» BRIEF
From the entries that follow, report every line in which "Tools" occurs.
* * *
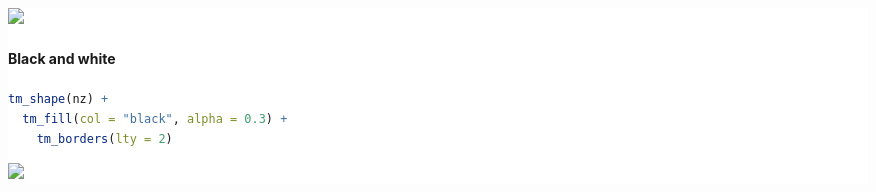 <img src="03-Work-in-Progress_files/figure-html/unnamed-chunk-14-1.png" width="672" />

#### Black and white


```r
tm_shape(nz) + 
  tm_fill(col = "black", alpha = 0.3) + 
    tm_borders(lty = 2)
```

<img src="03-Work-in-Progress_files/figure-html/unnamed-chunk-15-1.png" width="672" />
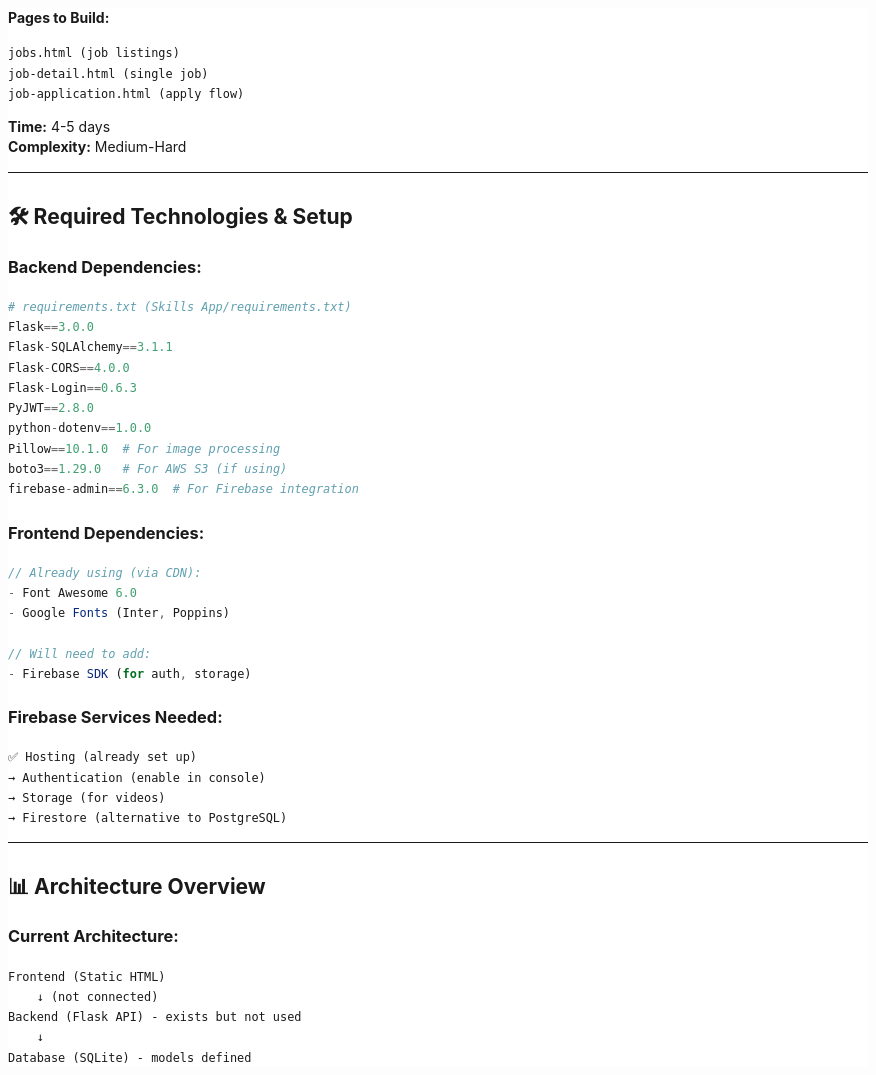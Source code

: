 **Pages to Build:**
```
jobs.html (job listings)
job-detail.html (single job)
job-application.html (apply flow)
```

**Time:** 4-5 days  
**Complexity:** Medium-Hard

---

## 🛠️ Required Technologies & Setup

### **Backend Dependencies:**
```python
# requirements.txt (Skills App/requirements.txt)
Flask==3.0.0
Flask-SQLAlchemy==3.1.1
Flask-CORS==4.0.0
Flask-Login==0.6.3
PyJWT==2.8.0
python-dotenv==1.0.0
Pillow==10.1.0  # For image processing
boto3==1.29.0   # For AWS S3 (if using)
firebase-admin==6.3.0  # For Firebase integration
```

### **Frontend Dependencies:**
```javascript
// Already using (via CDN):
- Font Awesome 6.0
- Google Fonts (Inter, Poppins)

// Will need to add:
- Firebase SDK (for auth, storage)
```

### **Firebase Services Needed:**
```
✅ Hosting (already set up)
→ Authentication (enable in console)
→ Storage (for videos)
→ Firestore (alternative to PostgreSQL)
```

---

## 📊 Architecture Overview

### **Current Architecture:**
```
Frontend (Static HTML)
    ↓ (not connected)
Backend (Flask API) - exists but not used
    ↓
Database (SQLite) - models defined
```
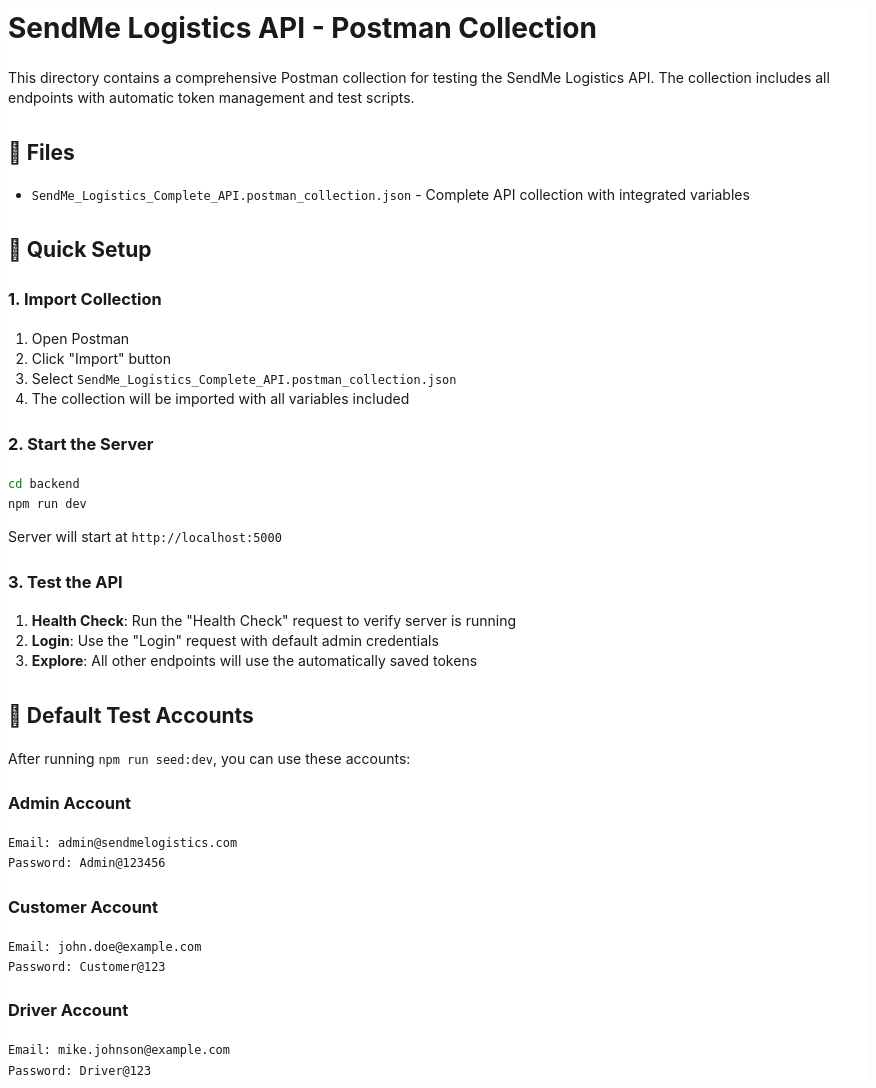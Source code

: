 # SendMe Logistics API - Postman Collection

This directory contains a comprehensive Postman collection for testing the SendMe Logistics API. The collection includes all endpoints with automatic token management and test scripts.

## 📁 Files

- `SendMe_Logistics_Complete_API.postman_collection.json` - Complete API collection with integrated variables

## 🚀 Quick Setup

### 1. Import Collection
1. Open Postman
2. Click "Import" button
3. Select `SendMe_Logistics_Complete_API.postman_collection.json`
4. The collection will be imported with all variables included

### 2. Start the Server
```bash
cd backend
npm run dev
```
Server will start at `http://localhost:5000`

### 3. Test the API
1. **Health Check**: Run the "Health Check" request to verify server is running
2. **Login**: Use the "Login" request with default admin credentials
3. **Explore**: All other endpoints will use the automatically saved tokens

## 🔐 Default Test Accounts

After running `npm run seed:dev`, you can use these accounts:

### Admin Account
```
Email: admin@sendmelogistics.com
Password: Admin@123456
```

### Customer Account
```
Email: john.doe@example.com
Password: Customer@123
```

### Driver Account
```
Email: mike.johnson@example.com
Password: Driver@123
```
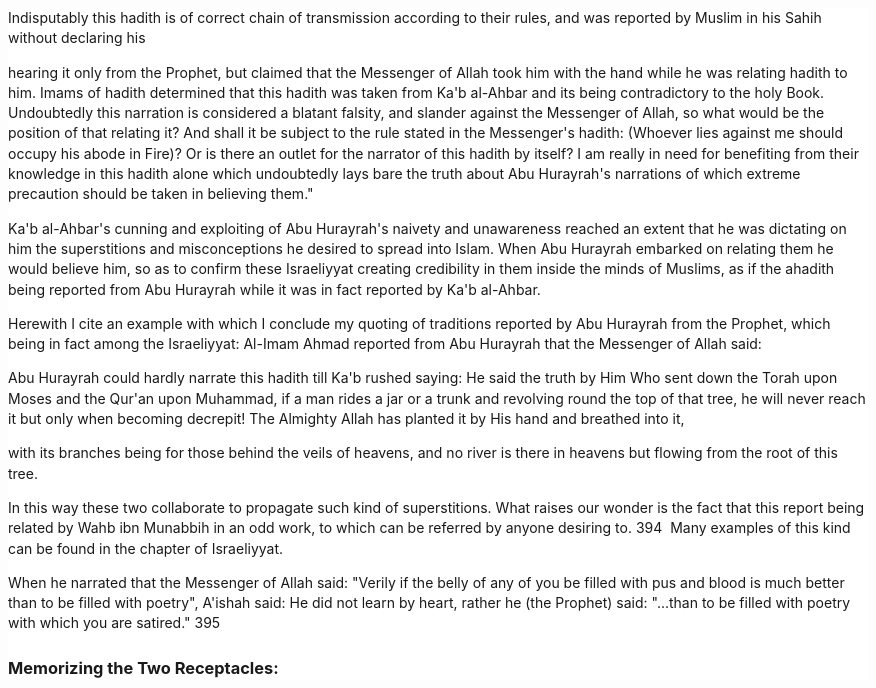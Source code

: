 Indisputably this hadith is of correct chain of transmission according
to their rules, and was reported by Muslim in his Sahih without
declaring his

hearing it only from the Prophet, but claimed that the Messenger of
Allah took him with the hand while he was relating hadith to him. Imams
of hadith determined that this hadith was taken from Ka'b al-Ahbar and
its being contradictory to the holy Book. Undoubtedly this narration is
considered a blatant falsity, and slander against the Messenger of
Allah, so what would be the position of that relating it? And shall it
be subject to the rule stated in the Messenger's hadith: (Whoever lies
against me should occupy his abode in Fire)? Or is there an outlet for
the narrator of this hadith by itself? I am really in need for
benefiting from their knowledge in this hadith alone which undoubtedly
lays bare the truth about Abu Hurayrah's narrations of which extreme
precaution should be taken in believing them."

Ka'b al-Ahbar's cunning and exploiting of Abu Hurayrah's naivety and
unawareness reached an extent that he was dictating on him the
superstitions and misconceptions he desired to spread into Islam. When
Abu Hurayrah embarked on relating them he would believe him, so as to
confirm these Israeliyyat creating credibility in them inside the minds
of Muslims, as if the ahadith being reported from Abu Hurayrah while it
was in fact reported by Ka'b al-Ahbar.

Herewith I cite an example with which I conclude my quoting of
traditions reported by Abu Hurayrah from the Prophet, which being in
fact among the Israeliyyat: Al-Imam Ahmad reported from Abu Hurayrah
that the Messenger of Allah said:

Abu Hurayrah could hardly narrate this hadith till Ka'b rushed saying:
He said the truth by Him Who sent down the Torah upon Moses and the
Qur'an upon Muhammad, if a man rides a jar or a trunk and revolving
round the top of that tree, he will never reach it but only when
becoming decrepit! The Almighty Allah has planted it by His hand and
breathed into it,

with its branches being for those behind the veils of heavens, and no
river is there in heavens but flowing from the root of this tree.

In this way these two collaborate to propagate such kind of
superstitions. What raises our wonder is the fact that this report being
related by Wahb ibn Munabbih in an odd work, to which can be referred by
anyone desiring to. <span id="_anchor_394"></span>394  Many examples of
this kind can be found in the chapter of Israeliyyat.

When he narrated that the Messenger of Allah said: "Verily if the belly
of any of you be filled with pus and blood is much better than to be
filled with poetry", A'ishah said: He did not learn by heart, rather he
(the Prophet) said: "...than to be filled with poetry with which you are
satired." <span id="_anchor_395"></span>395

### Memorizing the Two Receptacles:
* * *
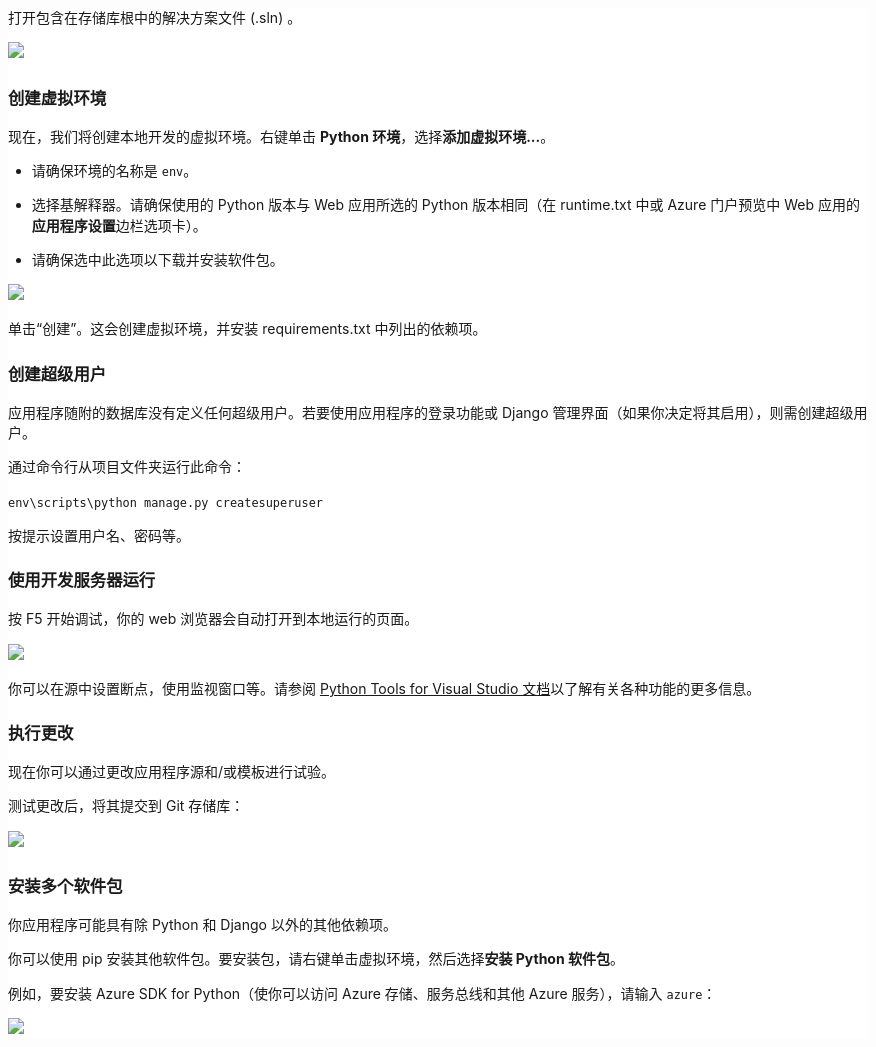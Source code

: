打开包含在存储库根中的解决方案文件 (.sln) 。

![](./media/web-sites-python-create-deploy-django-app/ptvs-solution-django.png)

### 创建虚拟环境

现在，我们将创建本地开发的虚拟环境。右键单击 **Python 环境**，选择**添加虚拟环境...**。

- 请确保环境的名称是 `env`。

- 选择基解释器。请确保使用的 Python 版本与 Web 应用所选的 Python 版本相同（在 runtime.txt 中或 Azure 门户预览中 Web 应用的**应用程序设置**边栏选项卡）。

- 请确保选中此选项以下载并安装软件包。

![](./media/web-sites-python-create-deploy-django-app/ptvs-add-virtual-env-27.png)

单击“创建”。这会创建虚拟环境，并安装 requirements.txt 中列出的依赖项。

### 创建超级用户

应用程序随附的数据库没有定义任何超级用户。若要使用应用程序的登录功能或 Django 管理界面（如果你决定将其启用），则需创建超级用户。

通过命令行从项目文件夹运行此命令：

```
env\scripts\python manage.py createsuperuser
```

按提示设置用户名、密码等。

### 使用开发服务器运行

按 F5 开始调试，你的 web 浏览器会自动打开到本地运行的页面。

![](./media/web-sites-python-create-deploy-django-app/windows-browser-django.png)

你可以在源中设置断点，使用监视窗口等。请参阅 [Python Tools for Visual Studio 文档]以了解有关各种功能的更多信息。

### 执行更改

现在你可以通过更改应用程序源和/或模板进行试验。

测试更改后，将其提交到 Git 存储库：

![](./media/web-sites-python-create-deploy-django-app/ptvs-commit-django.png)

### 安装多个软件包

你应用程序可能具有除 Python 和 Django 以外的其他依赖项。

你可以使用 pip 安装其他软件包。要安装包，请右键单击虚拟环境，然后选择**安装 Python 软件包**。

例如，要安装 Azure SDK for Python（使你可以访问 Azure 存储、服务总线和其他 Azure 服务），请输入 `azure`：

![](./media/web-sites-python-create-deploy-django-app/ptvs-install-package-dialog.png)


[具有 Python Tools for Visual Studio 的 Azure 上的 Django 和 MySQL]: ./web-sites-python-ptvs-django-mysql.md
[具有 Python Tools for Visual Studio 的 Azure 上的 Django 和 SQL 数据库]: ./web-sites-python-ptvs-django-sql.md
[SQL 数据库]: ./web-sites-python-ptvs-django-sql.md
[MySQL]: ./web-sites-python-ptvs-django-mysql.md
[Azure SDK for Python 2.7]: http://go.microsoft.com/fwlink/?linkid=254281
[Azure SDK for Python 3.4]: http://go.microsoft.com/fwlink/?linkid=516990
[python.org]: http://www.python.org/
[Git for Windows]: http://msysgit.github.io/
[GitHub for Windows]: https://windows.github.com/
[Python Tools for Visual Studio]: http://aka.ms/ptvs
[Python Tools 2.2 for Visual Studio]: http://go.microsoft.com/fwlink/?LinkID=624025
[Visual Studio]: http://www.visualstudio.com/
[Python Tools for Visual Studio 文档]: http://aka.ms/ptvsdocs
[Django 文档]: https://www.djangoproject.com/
* * *
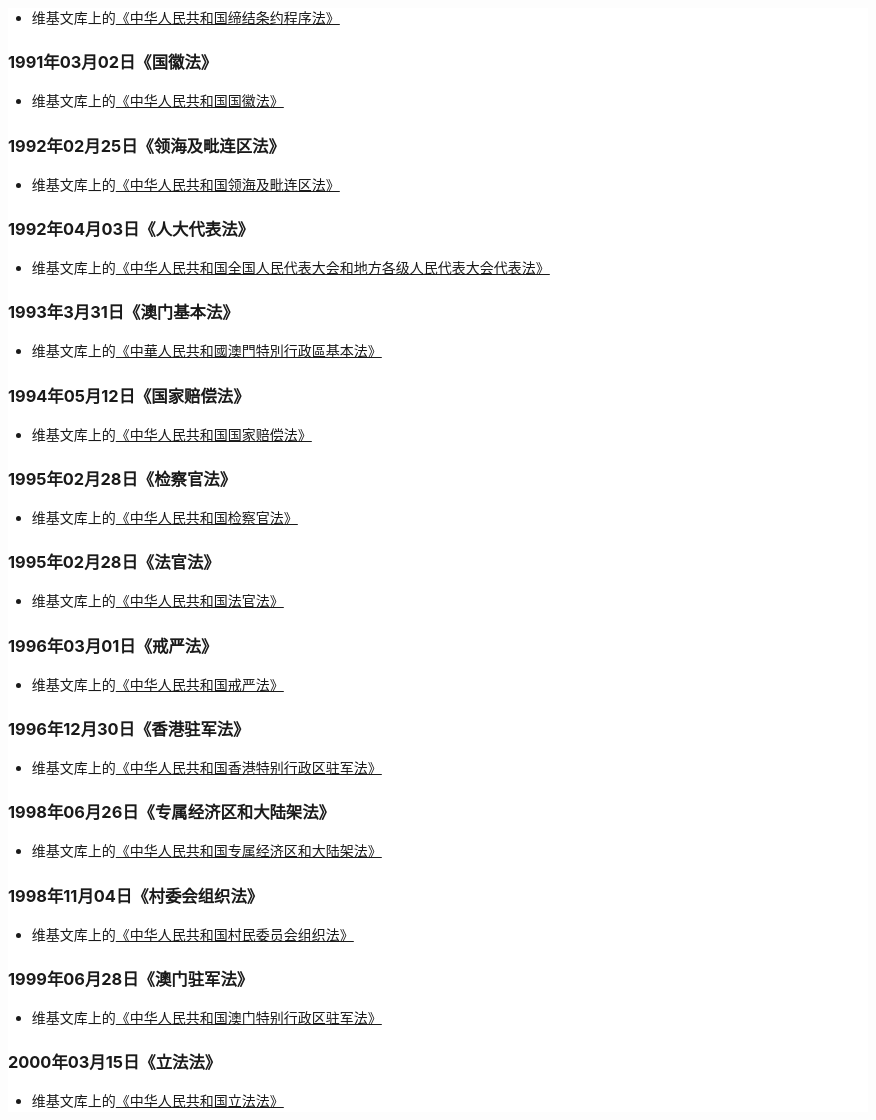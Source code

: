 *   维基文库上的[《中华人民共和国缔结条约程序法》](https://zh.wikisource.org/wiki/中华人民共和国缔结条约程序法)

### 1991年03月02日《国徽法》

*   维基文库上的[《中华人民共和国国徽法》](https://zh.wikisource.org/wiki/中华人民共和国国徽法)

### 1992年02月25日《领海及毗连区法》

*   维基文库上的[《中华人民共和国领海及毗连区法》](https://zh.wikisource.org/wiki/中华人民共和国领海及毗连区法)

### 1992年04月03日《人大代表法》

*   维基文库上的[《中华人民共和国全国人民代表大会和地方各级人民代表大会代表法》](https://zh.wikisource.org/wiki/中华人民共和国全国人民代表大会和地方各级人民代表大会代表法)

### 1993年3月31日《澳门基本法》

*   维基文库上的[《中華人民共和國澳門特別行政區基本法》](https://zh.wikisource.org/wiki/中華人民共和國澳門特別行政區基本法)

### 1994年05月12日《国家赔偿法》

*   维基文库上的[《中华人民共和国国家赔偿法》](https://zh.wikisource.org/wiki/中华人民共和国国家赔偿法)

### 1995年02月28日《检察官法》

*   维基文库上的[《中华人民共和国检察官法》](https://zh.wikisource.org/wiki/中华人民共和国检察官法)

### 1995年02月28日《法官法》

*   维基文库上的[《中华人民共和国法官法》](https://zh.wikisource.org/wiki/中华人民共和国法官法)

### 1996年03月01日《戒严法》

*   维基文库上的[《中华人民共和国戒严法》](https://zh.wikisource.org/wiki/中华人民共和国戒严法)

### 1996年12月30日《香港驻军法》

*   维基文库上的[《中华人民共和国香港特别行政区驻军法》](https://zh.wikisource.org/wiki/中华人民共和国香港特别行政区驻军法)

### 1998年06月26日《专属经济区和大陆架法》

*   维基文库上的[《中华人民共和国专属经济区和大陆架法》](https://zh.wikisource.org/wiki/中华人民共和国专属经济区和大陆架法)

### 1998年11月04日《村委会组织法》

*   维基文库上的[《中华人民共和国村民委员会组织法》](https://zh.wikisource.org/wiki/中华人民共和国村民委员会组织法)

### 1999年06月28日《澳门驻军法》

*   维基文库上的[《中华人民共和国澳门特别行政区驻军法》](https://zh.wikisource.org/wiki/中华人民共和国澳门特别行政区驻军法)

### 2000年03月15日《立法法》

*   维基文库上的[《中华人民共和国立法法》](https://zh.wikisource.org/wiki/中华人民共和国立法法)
* * *
» ANSWER SPACE
你可以在源中设置断点，使用监视窗口等。请参阅 [Python Tools for Visual Studio 文档]以了解有关各种功能的更多信息。
[具有 Python Tools for Visual Studio 的 Azure 上的 Django 和 MySQL]: ./web-sites-python-ptvs-django-mysql.md
[具有 Python Tools for Visual Studio 的 Azure 上的 Django 和 SQL 数据库]: ./web-sites-python-ptvs-django-sql.md
[Python Tools for Visual Studio]: http://aka.ms/ptvs
[Python Tools 2.2 for Visual Studio]: http://go.microsoft.com/fwlink/?LinkID=624025
[Python Tools for Visual Studio 文档]: http://aka.ms/ptvsdocs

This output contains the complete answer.